I also feel Shawn is missing part of the live data argument. In a SBC/SHVD world, the data doesn’t cross the network except in the datacenter. What is sent to the end point is just screen updates, which could be argued has data (but it’s going to be very limited) compared to say an ODBC query running across a VPN, in that scenario the data that is sent over the link is a full queried response (IE real data). But to Shawn’s credit he does say that SHVD/SBC “may” improve this, I would just go a step farther and say it “does” improve it.
Overall I very much agree with Shawn, I just pick at some of the finer points.
Now to answer your questions: (these are questions I was asked in the journalists email to me)
How are VDI-based virtual desktops better than PCs?
- Management. They are easier to manage. This is what the vendors push, this is what I talk about often.

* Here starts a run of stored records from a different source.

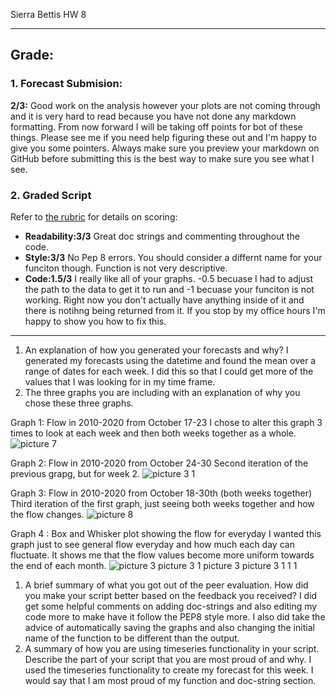 Sierra Bettis
HW 8
____________
## Grade:
### 1. Forecast Submision: 
**2/3:** Good work on the analysis however your plots are not coming through and it is very hard to read because you have not done any markdown formatting. From now forward I will be taking off points for bot of these things. Please see me if you need help figuring these out and I'm happy to give you some pointers. Always make sure you  preview your markdown on GitHub before submitting this is the best way to make sure you see what I see. 

### 2. Graded Script
Refer to [the rubric](https://github.com/HAS-Tools-Fall2021/Course-Materials21/blob/main/Content/Starter_Codes/week7_code_review_rubric.md) for details on scoring: 
- **Readability:3/3** Great doc strings and commenting throughout the code. 
- **Style:3/3** No Pep 8 errors. You should consider a differnt name for your funciton though. Function is not very descriptive. 
- **Code:1.5/3**  I really like all of your graphs. -0.5 becuase I had to adjust the path to the data to get it to run and -1  becuase your funciton is not working. Right now you don't actually have anything inside of it and there is notihng being returned from it. If you stop by my office hours I'm happy to show you how to fix this. 
____________

1. An explanation of how you generated your forecasts and why?
   I generated my forecasts using the datetime and found the mean over a range of dates for each week. I did this so that I could get more of the values that I was looking for in my time frame.
2. The three graphs you are including with an explanation of why you chose these three graphs.

Graph 1: Flow in 2010-2020 from October 17-23
I chose to alter this graph 3 times to look at each week and then both weeks together as a whole. 
   ![picture 7](../../images/b2367fb5fc888b5369875572f0e66a3529d4a9929b726a922c3753a6c16aa5a6.png)  

Graph 2: Flow in 2010-2020 from October 24-30
Second iteration of the previous grapg, but for week 2.
![![picture 3](/Users/sierra/Desktop/Desktop%20-%20Sierra%E2%80%99s%20MacBook%20Pro/Fall%202021/HASTools/images/b2367fb5fc888b5369875572f0e66a3529d4a9929b726a922c3753a6c16aa5a6.png)  
 1](../../images/c9460a89b01f96d6ea93ed31c583f27449b4b7100265d614704d181b32b49e65.png)  

Graph 3: Flow in 2010-2020 from October 18-30th (both weeks together)
Third iteration of the first graph, just seeing both weeks together and how the flow changes.
![picture 8](../../images/ca00d03f257ca19c595e9a05eb09fba0c0b4943ef2b265d3f8c401dbf6c48ae2.png)  
 
 Graph 4 : Box and Whisker plot showing the flow for everyday
I wanted this graph just to see general flow everyday and how much each day can fluctuate. It shows me that the flow values become more uniform towards the end of each month. 
![![picture 3](/Users/sierra/Desktop/Desktop%20-%20Sierra%E2%80%99s%20MacBook%20Pro/Fall%202021/HASTools/images/b2367fb5fc888b5369875572f0e66a3529d4a9929b726a922c3753a6c16aa5a6.png)  
![![picture 3](/Users/sierra/Desktop/Desktop%20-%20Sierra%E2%80%99s%20MacBook%20Pro/Fall%202021/HASTools/images/b2367fb5fc888b5369875572f0e66a3529d4a9929b726a922c3753a6c16aa5a6.png)  
 1](../../images/c9460a89b01f96d6ea93ed31c583f27449b4b7100265d614704d181b32b49e65.png)  
![![picture 3](/Users/sierra/Desktop/Desktop%20-%20Sierra%E2%80%99s%20MacBook%20Pro/Fall%202021/HASTools/images/b2367fb5fc888b5369875572f0e66a3529d4a9929b726a922c3753a6c16aa5a6.png)  
![![picture 3](/Users/sierra/Desktop/Desktop%20-%20Sierra%E2%80%99s%20MacBook%20Pro/Fall%202021/HASTools/images/b2367fb5fc888b5369875572f0e66a3529d4a9929b726a922c3753a6c16aa5a6.png)  
 1](../../images/c9460a89b01f96d6ea93ed31c583f27449b4b7100265d614704d181b32b49e65.png)  
 1](../../images/ca00d03f257ca19c595e9a05eb09fba0c0b4943ef2b265d3f8c401dbf6c48ae2.png)  
 1](../../images/7166cb5e0683b2fca59343715c135cc20faf47ee3fdb6aef4ddae24603a7722f.png)  
 
1. A brief summary of what you got out of the peer evaluation. How did you make your script better based on the feedback you received?
   I did get some helpful comments on adding doc-strings and also editing my code more to make have it follow the PEP8 style more. I also did take the advice of automatically saving the graphs and also changing the initial name of the function to be different than the output. 
2. A summary of how you are using timeseries functionality in your script.
Describe the part of your script that you are most proud of and why.
    I used the timeseries functionality to create my forecast for this week. I would say that I am most proud of my function and doc-string section.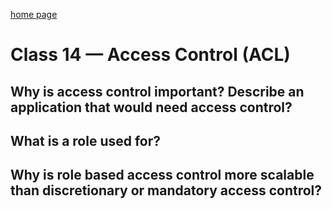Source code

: [home page](https://henok-6411.github.io/reading-notes)

# Class 14 — Access Control (ACL)


Why is access control important? Describe an application that would need access control?
- 
What is a role used for?
- 
Why is role based access control more scalable than discretionary or mandatory access control?
-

I can have thousands of desktops run off a single central image. Other products can do this but SHVD works in more use cases.
- Performance. In many cases performance can be improved using a virtual desktop. Poorly written apps, that send large amounts of data to a remote user over a VPN, can see a significant boost in performance when running on a gigabit network (on the back end) and then remotely accessed. This is true for both SBC and SHVD. Also, utilizing technologies like Atlantis ILIO make it possible to have VMs that boot in seconds not minutes. I have a health care client that cites poor desktop performance a patient safety issue. I like how that client thinks.
- Follow me desktop. This is one of those benefits of SBC/SHVD, the ability to have your desktop follow you anywhere, be it a tablet, desktop, or TV, your desktop following you is a big benefit. You could argue that laptops do this too, and you’d be right, but the ability to do this with follow me desktop technologies means I don’t have to carry one device with me, any device is my access point.
I want to switch gear, you are putting me as the VDI protagonist, but I’d like to flip it around. There are a lot of reasons not to use SHVD.
- Cost. Need I say more. It’s expensive, and you tend to only see the benefits in OPEX not CAPEX. A major change in storage architecture could change this story. So I tend to praise any vendor that bring storage into the hypervisor host.
- Other technologies that would do a better job. For instance, SBC would be better suited to deliver an application to a tablet than an SHVD desktop. Provisioning technologies like Citrix Provisioning Server, Wyse Streaming Manager, VMware Wanova, would be better suited to solve the management complexity of physical desktops without the need to build out a huge SHVD solution. This is especially true for environments that have already upgraded their physical PCs to Windows 7 so they have good hardware but still have major management complexities.
- Expertise. SHVD isn’t simple and at scale requires some pretty sharp IT staff to keep it running. Thankfully technologies like Citrix’s VDI-in-a-box, Nutanix and others are working to simplify this complexity.
My stance is that you use whatever technology makes sense, and try to ignore all the negativity that is out there. PCs still make a lot of sense, so does SHVD, SBC, disk streaming technologies. They each have their place, they each solve a problem. No single technology is going to replace the need for all other technologies (at least not yet). I think VMware’s stance with Wanova further backs up this point, also what I just said could be used to define what Citrix calls Flexcast, so they too stand by that philosophy.